Improvements to Determinations of Haplotype Phase Patent Ineligible Under § 101

Rothwell, Figg, Ernst & Manbeck, P.C.

In In re: Board of Trustees of the Leland Stanford Junior University (“Stanford”), No. 2020-1012 (Fed. Cir. Mar. 11, 2021), the Federal Circuit was presented another opportunity to analyze patent-eligible subject matter.  In affirming the § 101 rejection of the claims, the court held the mathematical calculations and statistical modeling improvements to determinations of haplotype phase were not sufficient to make the claims patent eligible.

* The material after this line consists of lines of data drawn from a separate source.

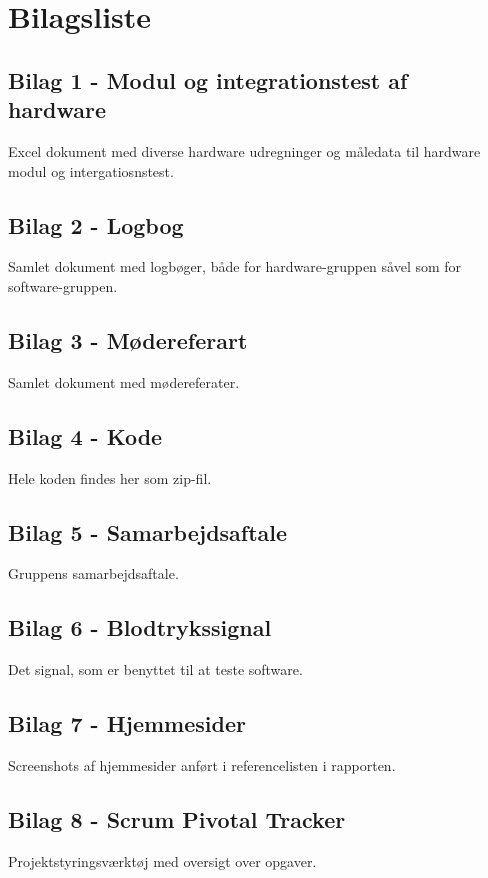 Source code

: \chapter{Bilagsliste}

\section{Bilag 1 - Modul og integrationstest af hardware}\label{Modul og integration}
Excel dokument med diverse hardware udregninger og måledata til hardware modul og intergatiosnstest.

\section{Bilag 2 - Logbog}\label{Logbog}
Samlet dokument med logbøger, både for hardware-gruppen såvel som for software-gruppen.

\section{Bilag 3 - Mødereferart}\label{Moedereferart}
Samlet dokument med mødereferater.

\section{Bilag 4 - Kode}\label{Kode}
Hele koden findes her som zip-fil.

\section{Bilag 5 - Samarbejdsaftale}\label{Samarbejdsaftale}
Gruppens samarbejdsaftale.

\section{Bilag 6 - Blodtrykssignal}\label{blodtrykssignal}
Det signal, som er benyttet til at teste software.

\section{Bilag 7 - Hjemmesider}\label{Hjemmesider}
Screenshots af hjemmesider anført i referencelisten i rapporten.

\section{Bilag 8 - Scrum Pivotal Tracker}
Projektstyringsværktøj med oversigt over opgaver.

In 2012, Stanford filed Application No. 13/445,925 (“the ’925 application”) directed to methods and computing systems for determining haplotype phase, a process for determining the parental source of an inherited gene.  The invention uses calculations and statistical modeling of large amounts of genetic data to determine haplotype phase.  The methods purportedly improved the number of haplotype phase predictions over those in the prior art by incorporating additional data, such as “linkage disequilibrium data” and “transition probability data.”  According to Stanford, improved haplotype phasing techniques have the potential to revolutionize personalized health care.  The Patent Trial and Appeal Board rejected the claims as covering patent ineligible abstract mathematical algorithms and mental processes and Stanford appealed.

The Federal Circuit held that the ’925 application did not contain patent eligible claims under the Alice framework.  Stanford argued that the specific application of the steps was novel and enabled accurate haplotype phasing at 97.9% of all heterozygous positions, whereas the previous methods only achieved approximately 80%.

The court noted that, even accepting the improvements as true, current legal precedent would not protect the claims no matter how groundbreaking the advance.  The court held that: (1) the claims were directed to ineligible mathematical algorithms; (2) the claims were not transformed into an eligible form by any specialized computer memory or hardware, whether the elements were taken individually or in combination; and (3) without more, the improvements in the mathematical analysis itself was an insufficient innovation to warrant patent protection.

DISCLAIMER: Because of the generality of this update, the information provided herein may not be applicable in all situations and should not be acted upon without specific legal advice based on particular situations.